[Rendered images with source text]
=== Section Start ===

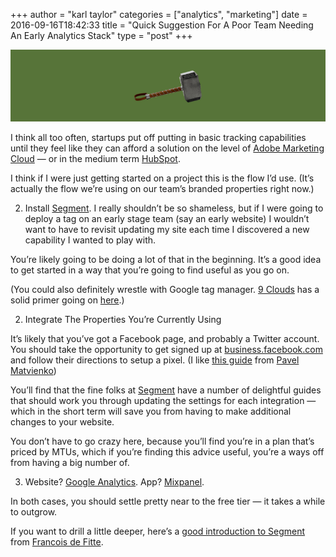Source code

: +++
author = "karl taylor"
categories = ["analytics", "marketing"]
date = 2016-09-16T18:42:33
title = "Quick Suggestion For A Poor Team Needing An Early Analytics Stack"
type = "post"
+++

  ![](https://raw.githubusercontent.com/karljtaylor/kjt/blog/content/assets/e62b1-1a76esfsqohzbbtzsptq-mq.png)  


 I think all too often, startups put off putting in basic tracking capabilities until they feel like they can afford a solution on the level of [Adobe Marketing Cloud](http://www.adobe.com/marketing-cloud.html) — or in the medium term [HubSpot](https://medium.com/u/8732e73183e5).

 I think if I were just getting started on a project this is the flow I’d use. (It’s actually the flow we’re using on our team’s branded properties right now.)

  2. Install [Segment](https://medium.com/u/6e946b6a2866).
  I really shouldn’t be so shameless, but if I were going to deploy a tag on an early stage team (say an early website) I wouldn’t want to have to revisit updating my site each time I discovered a new capability I wanted to play with.

 You’re likely going to be doing a lot of that in the beginning. It’s a good idea to get started in a way that you’re going to find useful as you go on.

 (You could also definitely wrestle with Google tag manager. [9 Clouds](https://medium.com/u/109d780a5963) has a solid primer going on [here](https://medium.com/@9clouds/the-complete-guide-to-google-tag-manager-abridged-e8ce8a3e0eed#.wnkx2fzic).)

 2. Integrate The Properties You’re Currently Using

 It’s likely that you’ve got a Facebook page, and probably a Twitter account. You should take the opportunity to get signed up at [business.facebook.com](http://business.facebook.com) and follow their directions to setup a pixel. (I like [this guide](https://medium.com/retargetapp-shopify-app/the-ultimate-guide-to-facebook-retargeting-dbbbdf138996#.etrrltzcm) from [Pavel Matvienko](https://medium.com/u/e727d044eabe))

 You’ll find that the fine folks at [Segment](https://medium.com/u/6e946b6a2866) have a number of delightful guides that should work you through updating the settings for each integration — which in the short term will save you from having to make additional changes to your website.

 You don’t have to go crazy here, because you’ll find you’re in a plan that’s priced by MTUs, which if you’re finding this advice useful, you’re a ways off from having a big number of.

 3. Website? [Google Analytics](https://analytics.google.com/analytics/web/). App? [Mixpanel](http://mixpanel.com).

 In both cases, you should settle pretty near to the free tier — it takes a while to outgrow.

 If you want to drill a little deeper, here’s a [good introduction to Segment](https://medium.com/saas-user-onboarding-resources/how-to-hack-your-analytics-with-segment-io-500acfc32254#.vjxawm19d) from [Francois de Fitte](https://medium.com/u/dbb26c48469).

=== Section End ===

The problem: The answer must be every line of the entries that includes the word "this".

Written solution:
 I think if I were just getting started on a project this is the flow I’d use. (It’s actually the flow we’re using on our team’s branded properties right now.)
 It’s likely that you’ve got a Facebook page, and probably a Twitter account. You should take the opportunity to get signed up at [business.facebook.com](http://business.facebook.com) and follow their directions to setup a pixel. (I like [this guide](https://medium.com/retargetapp-shopify-app/the-ultimate-guide-to-facebook-retargeting-dbbbdf138996#.etrrltzcm) from [Pavel Matvienko](https://medium.com/u/e727d044eabe))
 You don’t have to go crazy here, because you’ll find you’re in a plan that’s priced by MTUs, which if you’re finding this advice useful, you’re a ways off from having a big number of.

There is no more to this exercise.